Search code examples
cgrammarlexical-analysisambiguityunary-operator

Unary operator ambiguity


Looking at the C grammar, it seems that the input ++i can have 2 derivation: either be treated as the prefix increment operator, or as 2 integer promotion, like +(+i) (same goes for --i).
What am I missing?

unary-expression:
   postfix-expression
   ++ unary-expression
   -- unary-expression
   unary-operator cast-expression
   sizeof unary-expression
   sizeof ( type-name )

unary-operator: one of
    & * + - ~ !

cast-expression:
    unary-expression
    ( type-name ) cast-expression

Solution

  • The lexer is using the maximal munch principle and will take as many characters as it can to form a valid token to avoid these types of ambiguity.

    We can confirm this by going to the draft C99 standard section 6.4 Lexical elements which says:

    If the input stream has been parsed into preprocessing tokens up to a given character, the next preprocessing token is the longest sequence of characters that could constitute a preprocessing token. [...]

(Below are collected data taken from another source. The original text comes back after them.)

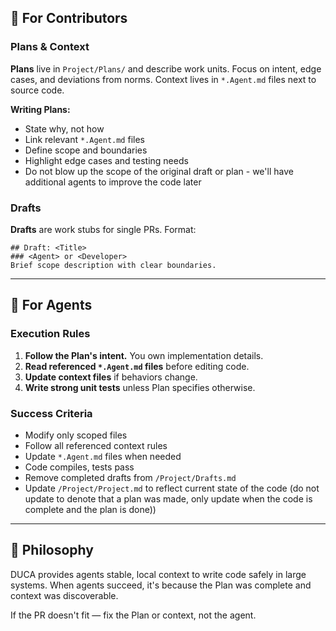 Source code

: ## 🔧 For Contributors

### Plans & Context

**Plans** live in `Project/Plans/` and describe work units. Focus on intent, edge cases, and deviations from norms. Context lives in `*.Agent.md` files next to source code.

**Writing Plans:**
* State why, not how
* Link relevant `*.Agent.md` files  
* Define scope and boundaries
* Highlight edge cases and testing needs
* Do not blow up the scope of the original draft or plan - we'll have additional agents to improve the code later

### Drafts

**Drafts** are work stubs for single PRs. Format:
```
## Draft: <Title>
### <Agent> or <Developer>
Brief scope description with clear boundaries.
```
---

## 🤖 For Agents

### Execution Rules

1. **Follow the Plan's intent.** You own implementation details.
2. **Read referenced `*.Agent.md` files** before editing code.
3. **Update context files** if behaviors change.
4. **Write strong unit tests** unless Plan specifies otherwise.

### Success Criteria

* Modify only scoped files
* Follow all referenced context rules
* Update `*.Agent.md` files when needed
* Code compiles, tests pass
* Remove completed drafts from `/Project/Drafts.md`
* Update `/Project/Project.md` to reflect current state of the code (do not update to denote that a plan was made, only update when the code is complete and the plan is done))

---

## 🧭 Philosophy

DUCA provides agents stable, local context to write code safely in large systems. When agents succeed, it's because the Plan was complete and context was discoverable.

If the PR doesn't fit — fix the Plan or context, not the agent.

    and it provides two examples:

    EXAMPLE 1 The program fragment 1Ex is parsed as a preprocessing number token (one that is not a valid floating or integer constant token), even though a parse as the pair of preprocessing tokens 1 and Ex might produce a valid expression (for example, if Ex were a macro defined as +1). Similarly, the program fragment 1E1 is parsed as a preprocessing number (one that is a valid floating constant token), whether or not E is a macro name.

    and

    EXAMPLE 2 The program fragment x+++++y is parsed as x ++ ++ + y, which violates a constraint on increment operators, even though the parse x ++ + ++ y might yield a correct expression.